The elections are due to take place alongside local elections in Ireland in May.


Kelly spoke at the meeting of “the benefits and the necessity of leaving the EU”.

“Why? So we can take back control over trade policy, money and borders, and be a free country once again. We were a free country for a short period after we left the last political union we were in, which was the British Empire.”

He reportedly said: “The relative advantages of being in the EU have decreased and now that we are a net contributor of €400 million a year to old, drunk men who make our laws, I think we’re crazy to stay in.”

About 350 people attended the opening conference.

"A political formation led by a UKIP spin-doctor has nothing to offer to Ireland other than empty promises based on nostalgia for a mythical past that has no relevance to our citizens and their best interests" Nessa Childers MEP

In its political programme, the Irexit Freedom to Prosper party says exit from the EU will “permit the Irish people to take back control” over a range of issues including law-making, human rights, borders and immigration policy, currency and foreign and security policy.
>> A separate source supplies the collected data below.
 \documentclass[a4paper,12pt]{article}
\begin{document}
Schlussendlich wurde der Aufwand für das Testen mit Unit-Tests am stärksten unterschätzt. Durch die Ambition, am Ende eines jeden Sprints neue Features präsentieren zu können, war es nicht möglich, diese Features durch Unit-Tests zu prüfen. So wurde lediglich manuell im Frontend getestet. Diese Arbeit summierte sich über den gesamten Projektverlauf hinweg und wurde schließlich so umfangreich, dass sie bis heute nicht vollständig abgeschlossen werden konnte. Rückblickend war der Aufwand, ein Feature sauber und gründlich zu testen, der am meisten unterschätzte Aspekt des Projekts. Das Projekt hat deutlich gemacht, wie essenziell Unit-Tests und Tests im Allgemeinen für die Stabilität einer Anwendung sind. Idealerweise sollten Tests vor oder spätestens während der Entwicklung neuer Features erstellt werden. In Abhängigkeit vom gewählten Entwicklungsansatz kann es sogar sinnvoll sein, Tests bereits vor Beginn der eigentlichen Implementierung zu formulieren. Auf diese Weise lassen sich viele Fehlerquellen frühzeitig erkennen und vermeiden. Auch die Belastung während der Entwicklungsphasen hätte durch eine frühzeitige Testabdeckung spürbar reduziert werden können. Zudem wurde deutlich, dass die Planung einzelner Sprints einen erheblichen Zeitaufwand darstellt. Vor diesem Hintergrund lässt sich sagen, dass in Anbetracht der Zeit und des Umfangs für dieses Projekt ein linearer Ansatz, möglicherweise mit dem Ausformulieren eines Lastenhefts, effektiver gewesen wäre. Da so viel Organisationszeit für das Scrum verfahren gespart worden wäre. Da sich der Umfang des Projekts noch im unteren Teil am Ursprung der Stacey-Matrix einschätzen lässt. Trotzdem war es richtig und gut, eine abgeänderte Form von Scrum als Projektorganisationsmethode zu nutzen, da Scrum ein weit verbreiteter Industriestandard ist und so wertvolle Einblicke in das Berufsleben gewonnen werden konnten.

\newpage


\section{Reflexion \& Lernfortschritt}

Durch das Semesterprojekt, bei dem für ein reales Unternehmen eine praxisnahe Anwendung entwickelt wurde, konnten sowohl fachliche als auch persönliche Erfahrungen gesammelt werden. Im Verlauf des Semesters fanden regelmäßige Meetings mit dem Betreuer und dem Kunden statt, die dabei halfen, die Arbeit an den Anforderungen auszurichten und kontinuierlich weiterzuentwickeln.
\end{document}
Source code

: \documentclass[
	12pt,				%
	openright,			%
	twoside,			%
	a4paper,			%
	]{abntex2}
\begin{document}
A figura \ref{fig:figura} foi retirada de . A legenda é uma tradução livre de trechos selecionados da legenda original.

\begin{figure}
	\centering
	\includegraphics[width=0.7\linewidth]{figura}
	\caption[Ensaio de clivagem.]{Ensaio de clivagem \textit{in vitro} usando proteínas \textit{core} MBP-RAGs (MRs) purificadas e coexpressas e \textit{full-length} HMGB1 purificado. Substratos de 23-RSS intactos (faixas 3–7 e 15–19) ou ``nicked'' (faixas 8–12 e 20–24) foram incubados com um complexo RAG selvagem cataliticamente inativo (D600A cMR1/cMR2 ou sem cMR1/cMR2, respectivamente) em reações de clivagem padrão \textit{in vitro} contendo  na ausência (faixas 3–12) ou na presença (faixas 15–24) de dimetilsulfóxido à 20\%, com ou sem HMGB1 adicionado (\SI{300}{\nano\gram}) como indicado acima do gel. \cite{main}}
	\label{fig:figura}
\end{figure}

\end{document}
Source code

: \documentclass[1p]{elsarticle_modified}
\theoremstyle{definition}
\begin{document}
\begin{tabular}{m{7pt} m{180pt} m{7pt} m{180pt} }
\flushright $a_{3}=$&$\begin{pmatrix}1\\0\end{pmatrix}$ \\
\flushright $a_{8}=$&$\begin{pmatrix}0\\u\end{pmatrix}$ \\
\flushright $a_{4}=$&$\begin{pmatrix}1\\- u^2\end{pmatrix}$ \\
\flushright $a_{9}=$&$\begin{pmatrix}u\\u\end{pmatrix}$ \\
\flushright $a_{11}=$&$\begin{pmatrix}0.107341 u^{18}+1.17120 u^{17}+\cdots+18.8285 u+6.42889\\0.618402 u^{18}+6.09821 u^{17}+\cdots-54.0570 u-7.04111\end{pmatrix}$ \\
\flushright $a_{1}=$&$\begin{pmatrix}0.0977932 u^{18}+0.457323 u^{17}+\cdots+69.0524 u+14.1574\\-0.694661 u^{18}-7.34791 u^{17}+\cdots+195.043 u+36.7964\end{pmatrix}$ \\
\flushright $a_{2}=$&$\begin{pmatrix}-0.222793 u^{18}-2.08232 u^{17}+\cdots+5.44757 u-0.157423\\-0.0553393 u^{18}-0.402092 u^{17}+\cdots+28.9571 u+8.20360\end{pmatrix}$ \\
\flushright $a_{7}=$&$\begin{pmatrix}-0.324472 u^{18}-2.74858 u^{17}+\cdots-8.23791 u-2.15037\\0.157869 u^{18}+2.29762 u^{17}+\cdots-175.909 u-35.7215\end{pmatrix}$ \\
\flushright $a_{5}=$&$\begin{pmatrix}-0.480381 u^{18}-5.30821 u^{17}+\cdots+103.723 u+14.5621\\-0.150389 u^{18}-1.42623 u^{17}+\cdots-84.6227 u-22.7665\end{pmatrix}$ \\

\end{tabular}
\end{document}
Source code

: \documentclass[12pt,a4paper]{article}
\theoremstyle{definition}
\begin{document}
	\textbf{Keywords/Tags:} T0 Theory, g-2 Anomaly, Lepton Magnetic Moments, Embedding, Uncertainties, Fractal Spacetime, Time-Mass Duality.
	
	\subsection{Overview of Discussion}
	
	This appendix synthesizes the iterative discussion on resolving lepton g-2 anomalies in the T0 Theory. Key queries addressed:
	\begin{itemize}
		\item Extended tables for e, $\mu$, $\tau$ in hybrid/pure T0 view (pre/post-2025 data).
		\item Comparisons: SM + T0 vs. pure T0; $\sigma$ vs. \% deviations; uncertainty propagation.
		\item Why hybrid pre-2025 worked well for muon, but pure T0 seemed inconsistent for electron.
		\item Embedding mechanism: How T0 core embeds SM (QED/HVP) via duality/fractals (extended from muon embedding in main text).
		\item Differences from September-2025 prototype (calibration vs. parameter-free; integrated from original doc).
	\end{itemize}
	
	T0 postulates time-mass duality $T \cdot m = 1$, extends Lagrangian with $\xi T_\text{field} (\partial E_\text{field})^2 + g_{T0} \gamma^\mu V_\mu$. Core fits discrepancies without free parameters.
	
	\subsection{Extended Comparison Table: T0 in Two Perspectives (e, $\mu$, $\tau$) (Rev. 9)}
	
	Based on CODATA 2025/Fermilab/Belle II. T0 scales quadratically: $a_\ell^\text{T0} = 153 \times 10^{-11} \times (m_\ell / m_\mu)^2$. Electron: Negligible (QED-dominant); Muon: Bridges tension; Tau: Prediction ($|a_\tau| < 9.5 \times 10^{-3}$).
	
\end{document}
It sets out 12 principles, including to “support all efforts to strengthen the Irishness of Ireland, in particular its language and distinctive cultural and historical traditions”, and to promote a “society of liberty with a free and diverse media which supports free speech, freedom of association and freedom of religion”.
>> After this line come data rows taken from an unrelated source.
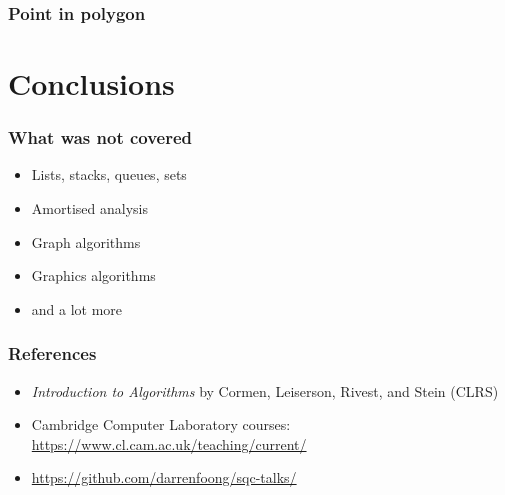 \documentclass{beamer}
\begin{document}
\begin{frame}
 \frametitle{Point in polygon}
\end{frame}

\section{Conclusions}

\begin{frame}
 \frametitle{What was not covered}
 \begin{itemize}
  \item Lists, stacks, queues, sets
  \item Amortised analysis
  \item Graph algorithms
  \item Graphics algorithms
  \item and a lot more
 \end{itemize}
\end{frame}

\begin{frame}
 \frametitle{References}
 \begin{itemize}
  \item \emph{Introduction to Algorithms} by Cormen, Leiserson, Rivest, and Stein (CLRS)
  \item Cambridge Computer Laboratory courses: \url{https://www.cl.cam.ac.uk/teaching/current/}
  \item \url{https://github.com/darrenfoong/sqc-talks/}
 \end{itemize}
\end{frame}
\end{document}
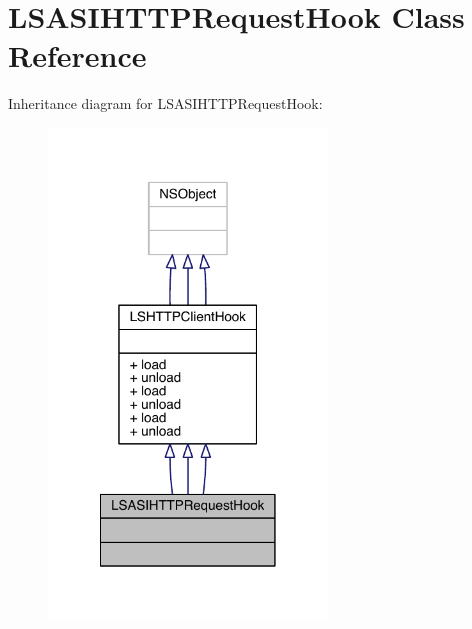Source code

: \hypertarget{interface_l_s_a_s_i_h_t_t_p_request_hook}{\section{L\-S\-A\-S\-I\-H\-T\-T\-P\-Request\-Hook Class Reference}
\label{interface_l_s_a_s_i_h_t_t_p_request_hook}
}


Inheritance diagram for L\-S\-A\-S\-I\-H\-T\-T\-P\-Request\-Hook\-:\nopagebreak
\begin{figure}[H]
\begin{center}
\leavevmode
\includegraphics[width=210pt]{interface_l_s_a_s_i_h_t_t_p_request_hook__inherit__graph}
\end{center}
\end{figure}


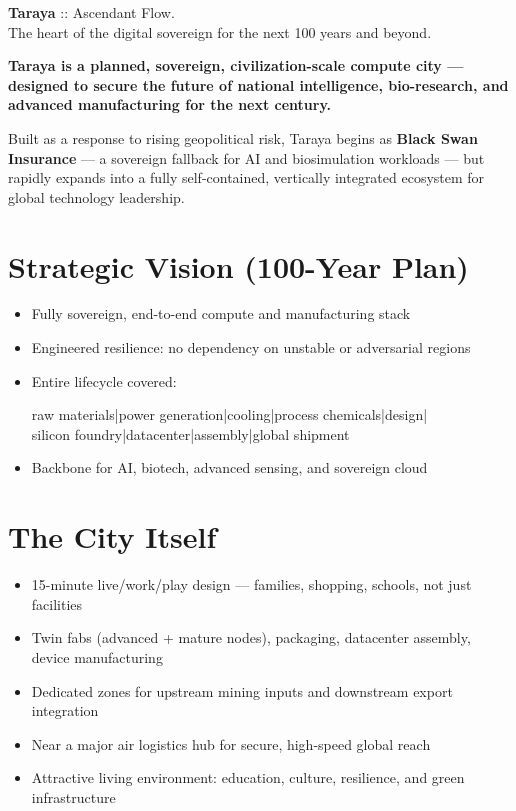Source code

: \documentclass[12pt]{article}
\begin{document}
\begin{center}
    {\huge \textbf{Taraya}} {\Large :: Ascendant Flow.}\\[0.5em]
    {\Large The heart of the digital sovereign for the next 100 years and beyond.}\\[2em]
\end{center}

\begin{spacing}{1.15}

\noindent
\textbf{Taraya is a planned, sovereign, civilization-scale compute city — designed to secure the future of national intelligence, bio-research, and advanced manufacturing for the next century.}

\vspace{1em}
\noindent
Built as a response to rising geopolitical risk, Taraya begins as \textbf{Black Swan Insurance} — a sovereign fallback for AI and biosimulation workloads — but rapidly expands into a fully self-contained, vertically integrated ecosystem for global technology leadership.

\section*{Strategic Vision (100-Year Plan)}
\begin{itemize}
  \item Fully sovereign, end-to-end compute and manufacturing stack
  \item Engineered resilience: no dependency on unstable or adversarial regions
  \item Entire lifecycle covered:
      \begin{center}
        raw materials|power generation|cooling|process chemicals|design| \\
        silicon foundry|datacenter|assembly|global shipment
      \end{center}
  \item Backbone for AI, biotech, advanced sensing, and sovereign cloud
\end{itemize}

\section*{The City Itself}
\begin{itemize}
  \item 15-minute live/work/play design — families, shopping, schools, not just facilities
  \item Twin fabs (advanced + mature nodes), packaging, datacenter assembly, device manufacturing
  \item Dedicated zones for upstream mining inputs and downstream export integration
  \item Near a major air logistics hub for secure, high-speed global reach
  \item Attractive living environment: education, culture, resilience, and green infrastructure
\end{itemize}



\end{spacing}
\end{document}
Several MEPs have been quick to dismiss the new party.

They include SNP deputy Alyn Smith, who told this website, “I’ve seen these slippery shysters in action for years and have confidence that my Irish friends will, pardon the language but I think it is quite justified, know shite when they smell it. This dishonest and dodgy bunch deserve no more comment nor attention than that.”

Irish Socialist MEP Nessa Childers said, "A political formation led by a UKIP spin-doctor has nothing to offer to Ireland other than empty promises based on nostalgia for a mythical past that has no relevance to our citizens and their best interests."

Elsewhere, Catherine Stihler, Labour MEP for Scotland, was also scathing, saying, “Brexit will be an unmitigated disaster and I am fighting hard to stop it.”

“The overwhelming majority of MEPs in Brussels, including our friends in Ireland, want the UK to remain - apart from UKIP MEPs. Any members elected from Irexit Freedom to Prosper will find it very lonely, and they will also find themselves on the wrong side of history.”


Meanwhile, a few days out from a crucial Westminster vote on whether to adopt Prime Minister Theresa May’s deal, the British Department for Exiting the EU has assured EU citizens that they can remain in the UK if there is no deal.

The likelihood of a no-deal Brexit has increased as a large number of Theresa May’s own party have indicated that they will vote against her deal on Monday or Tuesday next week.

If this happens, it is not certain what the next step is: Brexiteers have indicated that they could renegotiate another Brexit deal with the EU - but the EU’s chief negotiator Michel Barnier, as well as May herself, have repeated that this is the only deal on offer.

To add to the confusion, a top advisor to the European Court of Justice has said that the UK would have the power to unilaterally revoke Article 50 and reverse Brexit - that means they would not need the consent of the other EU 27 member states. If this were to happen, the UK would most likely have to pay for the cost of two years of negotiations.

In a report on citizens’ rights, the Department for Exiting the European Union (or DExEU), wished to reassure citizens: “To remove any ambiguity about their future, the UK Government wants to reassure EU citizens and their family members living in the UK that they are welcome to stay in the UK in the unlikely event of a ‘no deal’ scenario.